Friday, April 29, 2011

Chapter 6 and 7 Summaries

Chapter 6- A Hardening of Lines
This chapter focuses on how the parents belonging to a more privileged lifestyle are doing everything they can to isolate their children from “token numbers of the children of minorities” (135). There are certain schools within cities like New York that are attended by primarily white and highly privileged children, children who are only able to attend these schools because their “savvy” parents knew exactly how to finagle them in. These parents have been known to get close to members on the school board, prep their kids for IQ tests, fake an address, enroll their kids in expensive pre-test programs, and even pay for counseling services that will advise them on how to get their children into these schools. It doesn’t take a genius to figure out that low-income parents—many of whom have a limited education—don’t have the time and/or resources to finagle their children into these schools. This is why the lines become “hardened.”

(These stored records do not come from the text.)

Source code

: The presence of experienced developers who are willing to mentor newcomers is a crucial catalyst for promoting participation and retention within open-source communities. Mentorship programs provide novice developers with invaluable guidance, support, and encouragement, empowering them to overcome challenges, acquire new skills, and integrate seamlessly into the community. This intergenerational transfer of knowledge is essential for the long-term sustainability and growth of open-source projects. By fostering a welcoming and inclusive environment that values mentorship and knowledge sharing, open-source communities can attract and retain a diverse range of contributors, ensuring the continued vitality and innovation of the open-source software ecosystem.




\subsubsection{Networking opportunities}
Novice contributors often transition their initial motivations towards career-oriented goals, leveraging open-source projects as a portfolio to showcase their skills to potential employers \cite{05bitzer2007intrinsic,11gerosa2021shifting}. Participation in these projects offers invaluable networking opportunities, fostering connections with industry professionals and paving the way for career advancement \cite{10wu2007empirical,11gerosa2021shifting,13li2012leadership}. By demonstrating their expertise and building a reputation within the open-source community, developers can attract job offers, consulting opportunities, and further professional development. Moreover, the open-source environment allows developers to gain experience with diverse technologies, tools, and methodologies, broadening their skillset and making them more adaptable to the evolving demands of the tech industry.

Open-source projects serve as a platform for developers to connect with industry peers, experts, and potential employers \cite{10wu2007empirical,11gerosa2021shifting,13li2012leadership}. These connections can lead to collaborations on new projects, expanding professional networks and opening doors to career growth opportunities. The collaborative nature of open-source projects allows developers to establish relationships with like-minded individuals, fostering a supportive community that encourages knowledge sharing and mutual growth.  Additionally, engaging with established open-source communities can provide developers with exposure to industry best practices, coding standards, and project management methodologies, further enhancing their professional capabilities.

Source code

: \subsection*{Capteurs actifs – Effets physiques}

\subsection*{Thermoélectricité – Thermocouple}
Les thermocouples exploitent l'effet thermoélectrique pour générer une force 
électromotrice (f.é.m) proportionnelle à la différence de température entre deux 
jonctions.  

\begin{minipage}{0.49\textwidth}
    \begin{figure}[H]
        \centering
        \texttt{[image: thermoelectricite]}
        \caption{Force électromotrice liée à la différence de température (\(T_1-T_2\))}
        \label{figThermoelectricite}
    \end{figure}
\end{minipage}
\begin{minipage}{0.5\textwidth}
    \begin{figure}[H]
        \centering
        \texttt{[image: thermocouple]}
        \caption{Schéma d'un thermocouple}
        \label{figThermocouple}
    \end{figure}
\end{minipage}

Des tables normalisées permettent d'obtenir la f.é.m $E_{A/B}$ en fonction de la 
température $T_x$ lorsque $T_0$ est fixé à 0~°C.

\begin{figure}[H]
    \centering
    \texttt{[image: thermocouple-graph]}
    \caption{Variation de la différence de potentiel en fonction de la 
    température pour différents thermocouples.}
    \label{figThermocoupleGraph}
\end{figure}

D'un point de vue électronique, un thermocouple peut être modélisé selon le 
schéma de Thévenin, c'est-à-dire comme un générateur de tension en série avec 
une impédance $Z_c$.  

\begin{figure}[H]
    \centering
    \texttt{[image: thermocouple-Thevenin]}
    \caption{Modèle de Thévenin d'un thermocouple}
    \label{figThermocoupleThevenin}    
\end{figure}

Chapter 7- Excluding Beauty
This chapter goes into detail about the hardships faced by students in these segregated inner-city schools including physical disrepair, overcrowding, instability of staffing, rodent infestation, portable classrooms, and unsanitary conditions, just to name a few. Kozol does a nice job in this chapter of forcing the reader to see these conditions through the eyes of the children. He includes letters that students wrote to him discussing their feelings regarding their education. He also includes plaintiffs from children whose school was infested with rats. One child writes, "Ashley got sick because of dead rats" (172). Kozol gains credibility through his use of words taken directly from the children who are effected by these conditions.